_Exercise goal_
The expected output is every entry below, exact in every character.

Collected data
━━━━━━━━━━━━━━━━━━━━━━━━━━━━━━

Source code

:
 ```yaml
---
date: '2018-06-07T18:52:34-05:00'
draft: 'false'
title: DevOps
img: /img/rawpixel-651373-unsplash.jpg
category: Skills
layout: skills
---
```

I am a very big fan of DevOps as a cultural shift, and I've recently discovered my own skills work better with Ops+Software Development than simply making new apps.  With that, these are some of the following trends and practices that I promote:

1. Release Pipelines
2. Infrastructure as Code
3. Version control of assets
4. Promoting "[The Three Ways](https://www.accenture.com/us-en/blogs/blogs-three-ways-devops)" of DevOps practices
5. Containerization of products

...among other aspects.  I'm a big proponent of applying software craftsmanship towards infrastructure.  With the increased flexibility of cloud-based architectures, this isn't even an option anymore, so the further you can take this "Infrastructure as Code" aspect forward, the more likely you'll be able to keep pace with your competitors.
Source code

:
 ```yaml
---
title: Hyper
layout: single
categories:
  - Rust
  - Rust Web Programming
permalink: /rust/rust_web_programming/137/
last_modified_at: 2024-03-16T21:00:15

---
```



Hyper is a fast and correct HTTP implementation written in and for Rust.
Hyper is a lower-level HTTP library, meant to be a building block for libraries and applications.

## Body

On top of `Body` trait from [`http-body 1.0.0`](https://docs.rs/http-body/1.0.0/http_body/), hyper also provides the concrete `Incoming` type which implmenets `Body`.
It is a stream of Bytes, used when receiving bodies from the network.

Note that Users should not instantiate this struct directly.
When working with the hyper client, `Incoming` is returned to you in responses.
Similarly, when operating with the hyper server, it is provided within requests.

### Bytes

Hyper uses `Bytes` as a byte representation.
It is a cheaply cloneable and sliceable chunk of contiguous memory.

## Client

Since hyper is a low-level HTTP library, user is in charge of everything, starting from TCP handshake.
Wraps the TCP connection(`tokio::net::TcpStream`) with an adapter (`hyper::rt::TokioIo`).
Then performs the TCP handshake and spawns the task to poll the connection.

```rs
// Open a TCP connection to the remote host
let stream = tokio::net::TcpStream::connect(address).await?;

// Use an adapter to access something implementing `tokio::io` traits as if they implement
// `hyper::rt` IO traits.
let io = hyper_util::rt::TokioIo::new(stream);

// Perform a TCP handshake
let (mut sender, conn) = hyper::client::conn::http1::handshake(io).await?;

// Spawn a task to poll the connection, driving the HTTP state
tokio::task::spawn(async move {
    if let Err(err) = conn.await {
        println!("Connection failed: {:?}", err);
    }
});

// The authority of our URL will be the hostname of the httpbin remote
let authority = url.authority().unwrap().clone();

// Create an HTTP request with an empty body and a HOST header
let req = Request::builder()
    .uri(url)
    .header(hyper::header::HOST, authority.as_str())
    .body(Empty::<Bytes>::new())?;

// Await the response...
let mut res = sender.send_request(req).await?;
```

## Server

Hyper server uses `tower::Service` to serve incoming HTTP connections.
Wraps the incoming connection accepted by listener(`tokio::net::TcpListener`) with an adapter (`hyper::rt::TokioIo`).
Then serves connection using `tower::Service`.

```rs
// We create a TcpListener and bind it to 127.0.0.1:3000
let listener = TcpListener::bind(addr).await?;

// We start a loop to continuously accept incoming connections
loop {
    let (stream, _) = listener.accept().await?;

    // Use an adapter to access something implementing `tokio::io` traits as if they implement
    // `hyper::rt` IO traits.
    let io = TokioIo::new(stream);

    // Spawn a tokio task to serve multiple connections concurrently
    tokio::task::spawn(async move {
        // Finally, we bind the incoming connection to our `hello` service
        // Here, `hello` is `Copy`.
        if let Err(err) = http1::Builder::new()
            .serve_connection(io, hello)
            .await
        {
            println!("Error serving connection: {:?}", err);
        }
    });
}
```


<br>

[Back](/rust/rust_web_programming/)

━━━━━━━━━━━━━━━━━━━━━━━━━━━━━━

_Reply to the exercise_
Source code

:
 ```yaml
---
date: '2018-06-07T18:52:34-05:00'
draft: 'false'
title: DevOps
img: /img/rawpixel-651373-unsplash.jpg
category: Skills
layout: skills
---
```

I am a very big fan of DevOps as a cultural shift, and I've recently discovered my own skills work better with Ops+Software Development than simply making new apps.  With that, these are some of the following trends and practices that I promote:

1. Release Pipelines
2. Infrastructure as Code
3. Version control of assets
4. Promoting "[The Three Ways](https://www.accenture.com/us-en/blogs/blogs-three-ways-devops)" of DevOps practices
5. Containerization of products

...among other aspects.  I'm a big proponent of applying software craftsmanship towards infrastructure.  With the increased flexibility of cloud-based architectures, this isn't even an option anymore, so the further you can take this "Infrastructure as Code" aspect forward, the more likely you'll be able to keep pace with your competitors.
Source code

:
 ```yaml
---
title: Hyper
layout: single
categories:
  - Rust
  - Rust Web Programming
permalink: /rust/rust_web_programming/137/
last_modified_at: 2024-03-16T21:00:15

---
```



Hyper is a fast and correct HTTP implementation written in and for Rust.
Hyper is a lower-level HTTP library, meant to be a building block for libraries and applications.

## Body

On top of `Body` trait from [`http-body 1.0.0`](https://docs.rs/http-body/1.0.0/http_body/), hyper also provides the concrete `Incoming` type which implmenets `Body`.
It is a stream of Bytes, used when receiving bodies from the network.

Note that Users should not instantiate this struct directly.
When working with the hyper client, `Incoming` is returned to you in responses.
Similarly, when operating with the hyper server, it is provided within requests.

### Bytes

Hyper uses `Bytes` as a byte representation.
It is a cheaply cloneable and sliceable chunk of contiguous memory.

## Client

Since hyper is a low-level HTTP library, user is in charge of everything, starting from TCP handshake.
Wraps the TCP connection(`tokio::net::TcpStream`) with an adapter (`hyper::rt::TokioIo`).
Then performs the TCP handshake and spawns the task to poll the connection.

```rs
// Open a TCP connection to the remote host
let stream = tokio::net::TcpStream::connect(address).await?;

// Use an adapter to access something implementing `tokio::io` traits as if they implement
// `hyper::rt` IO traits.
let io = hyper_util::rt::TokioIo::new(stream);

// Perform a TCP handshake
let (mut sender, conn) = hyper::client::conn::http1::handshake(io).await?;

// Spawn a task to poll the connection, driving the HTTP state
tokio::task::spawn(async move {
    if let Err(err) = conn.await {
        println!("Connection failed: {:?}", err);
    }
});

// The authority of our URL will be the hostname of the httpbin remote
let authority = url.authority().unwrap().clone();

// Create an HTTP request with an empty body and a HOST header
let req = Request::builder()
    .uri(url)
    .header(hyper::header::HOST, authority.as_str())
    .body(Empty::<Bytes>::new())?;

// Await the response...
let mut res = sender.send_request(req).await?;
```

## Server

Hyper server uses `tower::Service` to serve incoming HTTP connections.
Wraps the incoming connection accepted by listener(`tokio::net::TcpListener`) with an adapter (`hyper::rt::TokioIo`).
Then serves connection using `tower::Service`.

```rs
// We create a TcpListener and bind it to 127.0.0.1:3000
let listener = TcpListener::bind(addr).await?;

// We start a loop to continuously accept incoming connections
loop {
    let (stream, _) = listener.accept().await?;

    // Use an adapter to access something implementing `tokio::io` traits as if they implement
    // `hyper::rt` IO traits.
    let io = TokioIo::new(stream);

    // Spawn a tokio task to serve multiple connections concurrently
    tokio::task::spawn(async move {
        // Finally, we bind the incoming connection to our `hello` service
        // Here, `hello` is `Copy`.
        if let Err(err) = http1::Builder::new()
            .serve_connection(io, hello)
            .await
        {
            println!("Error serving connection: {:?}", err);
        }
    });
}
```


<br>

[Back](/rust/rust_web_programming/)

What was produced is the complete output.